[Collected data]
________________________________________

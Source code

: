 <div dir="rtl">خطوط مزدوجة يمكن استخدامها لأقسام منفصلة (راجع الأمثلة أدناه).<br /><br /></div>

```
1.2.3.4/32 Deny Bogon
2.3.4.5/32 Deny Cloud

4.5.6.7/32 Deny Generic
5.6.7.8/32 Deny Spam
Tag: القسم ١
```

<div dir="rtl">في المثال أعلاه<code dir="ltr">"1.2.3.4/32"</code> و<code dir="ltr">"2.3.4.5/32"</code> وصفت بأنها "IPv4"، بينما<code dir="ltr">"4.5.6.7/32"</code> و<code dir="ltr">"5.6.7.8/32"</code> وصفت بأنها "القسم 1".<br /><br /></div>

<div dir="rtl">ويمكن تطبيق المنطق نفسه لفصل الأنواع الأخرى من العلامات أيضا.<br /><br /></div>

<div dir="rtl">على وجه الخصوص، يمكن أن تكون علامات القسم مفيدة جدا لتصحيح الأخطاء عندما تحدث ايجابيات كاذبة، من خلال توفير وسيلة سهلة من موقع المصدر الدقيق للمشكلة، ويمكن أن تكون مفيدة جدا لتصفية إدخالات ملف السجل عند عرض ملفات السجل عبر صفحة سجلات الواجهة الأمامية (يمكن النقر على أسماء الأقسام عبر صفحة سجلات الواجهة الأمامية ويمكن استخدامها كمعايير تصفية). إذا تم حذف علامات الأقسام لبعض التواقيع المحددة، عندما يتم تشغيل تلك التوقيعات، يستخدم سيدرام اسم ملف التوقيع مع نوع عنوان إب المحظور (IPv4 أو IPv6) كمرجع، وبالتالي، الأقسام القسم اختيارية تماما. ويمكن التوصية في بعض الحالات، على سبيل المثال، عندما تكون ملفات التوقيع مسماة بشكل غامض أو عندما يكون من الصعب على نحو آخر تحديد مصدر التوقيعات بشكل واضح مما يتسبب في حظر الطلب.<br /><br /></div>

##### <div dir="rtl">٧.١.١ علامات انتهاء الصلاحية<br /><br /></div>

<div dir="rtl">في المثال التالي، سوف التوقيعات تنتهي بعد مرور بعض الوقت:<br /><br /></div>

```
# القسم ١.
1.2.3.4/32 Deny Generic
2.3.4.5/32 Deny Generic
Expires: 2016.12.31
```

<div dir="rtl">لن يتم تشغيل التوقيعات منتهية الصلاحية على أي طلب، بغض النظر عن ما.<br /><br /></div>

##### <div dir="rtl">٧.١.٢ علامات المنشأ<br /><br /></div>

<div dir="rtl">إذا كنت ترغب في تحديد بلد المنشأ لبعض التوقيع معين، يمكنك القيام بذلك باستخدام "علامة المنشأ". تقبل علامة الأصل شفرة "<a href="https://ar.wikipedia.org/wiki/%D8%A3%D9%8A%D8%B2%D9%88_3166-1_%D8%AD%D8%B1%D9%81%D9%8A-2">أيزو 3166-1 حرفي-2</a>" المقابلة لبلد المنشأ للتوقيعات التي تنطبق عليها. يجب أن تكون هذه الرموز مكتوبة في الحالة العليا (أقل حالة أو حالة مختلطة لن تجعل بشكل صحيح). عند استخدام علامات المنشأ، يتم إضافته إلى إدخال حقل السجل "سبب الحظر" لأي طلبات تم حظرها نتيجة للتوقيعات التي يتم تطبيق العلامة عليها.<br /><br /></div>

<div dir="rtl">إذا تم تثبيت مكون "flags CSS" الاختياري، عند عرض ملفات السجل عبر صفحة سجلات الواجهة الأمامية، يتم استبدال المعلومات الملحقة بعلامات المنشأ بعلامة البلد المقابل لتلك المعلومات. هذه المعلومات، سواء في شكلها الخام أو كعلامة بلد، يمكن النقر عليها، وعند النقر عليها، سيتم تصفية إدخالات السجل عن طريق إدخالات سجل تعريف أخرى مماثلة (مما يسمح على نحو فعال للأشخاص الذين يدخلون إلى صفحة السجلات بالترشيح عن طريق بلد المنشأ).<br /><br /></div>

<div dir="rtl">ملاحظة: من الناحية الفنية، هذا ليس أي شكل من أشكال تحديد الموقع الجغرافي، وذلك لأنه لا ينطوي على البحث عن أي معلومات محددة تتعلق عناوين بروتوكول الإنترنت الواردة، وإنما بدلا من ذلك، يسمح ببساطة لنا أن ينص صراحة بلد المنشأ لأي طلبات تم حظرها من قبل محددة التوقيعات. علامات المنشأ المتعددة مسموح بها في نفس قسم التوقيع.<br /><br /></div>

________________________________________

> [Task to complete] Exact duplication is required for the lines above, from the line that contains "أدناه).<br /><br /></div>" to the line that contains "الوقت:<br /><br /></div>", inclusive; omit all others.

> [Answer box]
: <div dir="rtl">خطوط مزدوجة يمكن استخدامها لأقسام منفصلة (راجع الأمثلة أدناه).<br /><br /></div>

```
1.2.3.4/32 Deny Bogon
2.3.4.5/32 Deny Cloud

4.5.6.7/32 Deny Generic
5.6.7.8/32 Deny Spam
Tag: القسم ١
```

<div dir="rtl">في المثال أعلاه<code dir="ltr">"1.2.3.4/32"</code> و<code dir="ltr">"2.3.4.5/32"</code> وصفت بأنها "IPv4"، بينما<code dir="ltr">"4.5.6.7/32"</code> و<code dir="ltr">"5.6.7.8/32"</code> وصفت بأنها "القسم 1".<br /><br /></div>

<div dir="rtl">ويمكن تطبيق المنطق نفسه لفصل الأنواع الأخرى من العلامات أيضا.<br /><br /></div>

<div dir="rtl">على وجه الخصوص، يمكن أن تكون علامات القسم مفيدة جدا لتصحيح الأخطاء عندما تحدث ايجابيات كاذبة، من خلال توفير وسيلة سهلة من موقع المصدر الدقيق للمشكلة، ويمكن أن تكون مفيدة جدا لتصفية إدخالات ملف السجل عند عرض ملفات السجل عبر صفحة سجلات الواجهة الأمامية (يمكن النقر على أسماء الأقسام عبر صفحة سجلات الواجهة الأمامية ويمكن استخدامها كمعايير تصفية). إذا تم حذف علامات الأقسام لبعض التواقيع المحددة، عندما يتم تشغيل تلك التوقيعات، يستخدم سيدرام اسم ملف التوقيع مع نوع عنوان إب المحظور (IPv4 أو IPv6) كمرجع، وبالتالي، الأقسام القسم اختيارية تماما. ويمكن التوصية في بعض الحالات، على سبيل المثال، عندما تكون ملفات التوقيع مسماة بشكل غامض أو عندما يكون من الصعب على نحو آخر تحديد مصدر التوقيعات بشكل واضح مما يتسبب في حظر الطلب.<br /><br /></div>

##### <div dir="rtl">٧.١.١ علامات انتهاء الصلاحية<br /><br /></div>

<div dir="rtl">في المثال التالي، سوف التوقيعات تنتهي بعد مرور بعض الوقت:<br /><br /></div>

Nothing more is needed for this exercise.